車掌さんのお仕事は、少なそうに見えて、その実、多いもの。

今回は、そんなお話です。

それでは、どうぞ。

<異世界召喚後71日目朝>

場所:ヨーコー嬢王国ウーバン領ウーバン村

視点:車掌の精霊 パンドラ


 私は、精霊パンドラ。

 身長は120センチ。

 太ってはいないと自負していますが、痩せているというほどでもありません。

 この身長にしては、胸はある方ではないでしょうか。


 私は、「車掌」の精霊。

 トレインの恩寵を持つ、マスターのノナカのスキルで制作された精霊。

 魔法で、無理やり作られた、人工精霊?

 自分の存在が、なんであるのかはよくわかりませんが、わかることから始めます。


 車掌の精霊に求められるものは多岐にわたります。

 冒険者的には、万能型を求められると言ってもいいかもしれません。


 まず、乗客がいる場合には、トラブルや怪我の対応をします。

 応急措置としてなので大したことはできません。

 本来ならば治療師とか僧侶、賢者様に診ていただくことをおすすめします。

 ですが、車掌しかいないのならば、私がやるしかありません。


 そこで、車掌として、簡易的に治療師的なスキルが使える様です。

 移動中の運転手が怪我をしたら、何とかしないといけませんしね。


 移動中に運転手が怪我を負うのは、モンスターとの遭遇が多いものです。

 急ブレーキをかけるべきか、列車のスカートを信じるべきか。

 できれば轢きたくないので、大抵はブレーキにします。

 ですが、止まった後に対処できない様なモンスターの場合は、走り抜けるしかありません。


 もし、遭遇戦となった場合。

 一義的には、乗客と荷物の安全のために、車掌が戦わなければならなくなります。

 そこで、一通り、専門職には敵わないにしても、ある程度戦える様になっています。

 物理も魔法も。


 ステータスもそのために、平均的な職業よりもちょっと高めに整っています。

 列車の調子が悪ければ、応急修理が必要だったり。

 それ以外にもたくさんのスキルが必要なのです。


 ですが残念なことに、今の私のレベルは「1」。

 一応、最初は0でしたので、ちょっとだけレベル上げをしてアップしています。

 ですが、それ以来なかなかレベルアップの機会に恵まれず、今日まで来てしまいました。

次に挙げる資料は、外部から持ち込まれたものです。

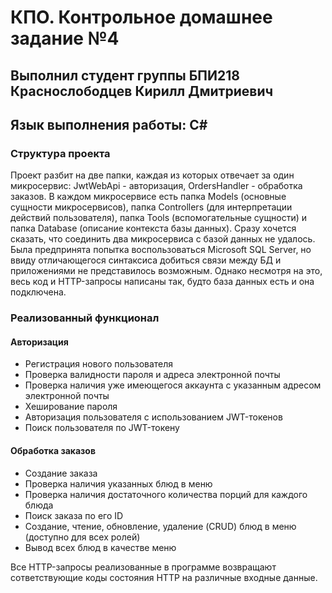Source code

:# КПО. Контрольное домашнее задание №4
## Выполнил студент группы БПИ218 Краснослободцев Кирилл Дмитриевич
## Язык выполнения работы: C#
### Структура проекта
Проект разбит на две папки, каждая из которых отвечает за один микросервис: JwtWebApi - авторизация, OrdersHandler - обработка заказов.
В каждом микросервисе есть папка Models (основные сущности микросервисов), папка Controllers (для интерпретации действий пользователя), папка Tools (вспомогательные сущности) и папка Database (описание контекста базы данных).
Сразу хочется сказать, что соединить два микросервиса с базой данных не удалось. Была предпринята попытка воспользоваться Microsoft SQL Server, но ввиду отличающегося синтаксиса добиться связи между БД и приложениями не представилось возможным. Однако несмотря на это, весь код и HTTP-запросы написаны так, будто база данных есть и она подключена.
### Реализованный функционал
#### Авторизация
<ul>
  <li>Регистрация нового пользователя</li>
  <li>Проверка валидности пароля и адреса электронной почты</li>
  <li>Проверка наличия уже имеющегося аккаунта с указанным адресом электронной почты</li>
  <li>Хеширование пароля</li>
  <li>Авторизация пользователя с использованием JWT-токенов</li>
  <li>Поиск пользователя по JWT-токену</li>
</ul>

#### Обработка заказов
<ul>
  <li>Создание заказа</li>
  <li>Проверка наличия указанных блюд в меню</li>
  <li>Проверка наличия достаточного количества порций для каждого блюда</li>
  <li>Поиск заказа по его ID</li>
  <li>Создание, чтение, обновление, удаление (CRUD) блюд в меню (доступно для всех ролей)</li>
  <li>Вывод всех блюд в качестве меню</li>
</ul>

Все HTTP-запросы реализованные в программе возвращают сответствующие коды состояния HTTP на различные входные данные.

 今日こそは、レベルアップをして、使える女になりたいところです。


 金山の中には、たくさんのマインウルフがいました。

 でも、このマインウルフ、実は元々帝国兵だった者なんです。

 魔法で、人間の男から、マインウルフのメスに変更されてしまったのです。

 ですから、経験値の足しにすることができません。


 次にエンカウントしたのが、そのマインウルフに偽装している魔族です。

 これは、討伐対象です。

 レイン様からいただいている、「BAN!」のお札で、消すことができます。

 ただし、レイン様も同じ魔法を使われますので、スピード勝負になりました。


 普通に戦ったのでは、お札よりも魔法の方が圧倒的に早いので、経験値を稼げません。

 マスターの様な生き方で恐縮ですが、反則スレスレの技を使いました。

 Lv1で唯一習得しているスキル「きっぷ扱い」。

 このスキルを使いました。


 いや、何言っているの?

 そう、思いますよね?

 私も、反則スレスレの使い方に気がつくまではそう思っていました。


 いまだ、異世界鉄道は、乗客からお金をとって運行するという形態をあまりとっていません。

 お金を取る場合にも、直接現金でのやりとりとなっていて、きっぷを使用していないのです。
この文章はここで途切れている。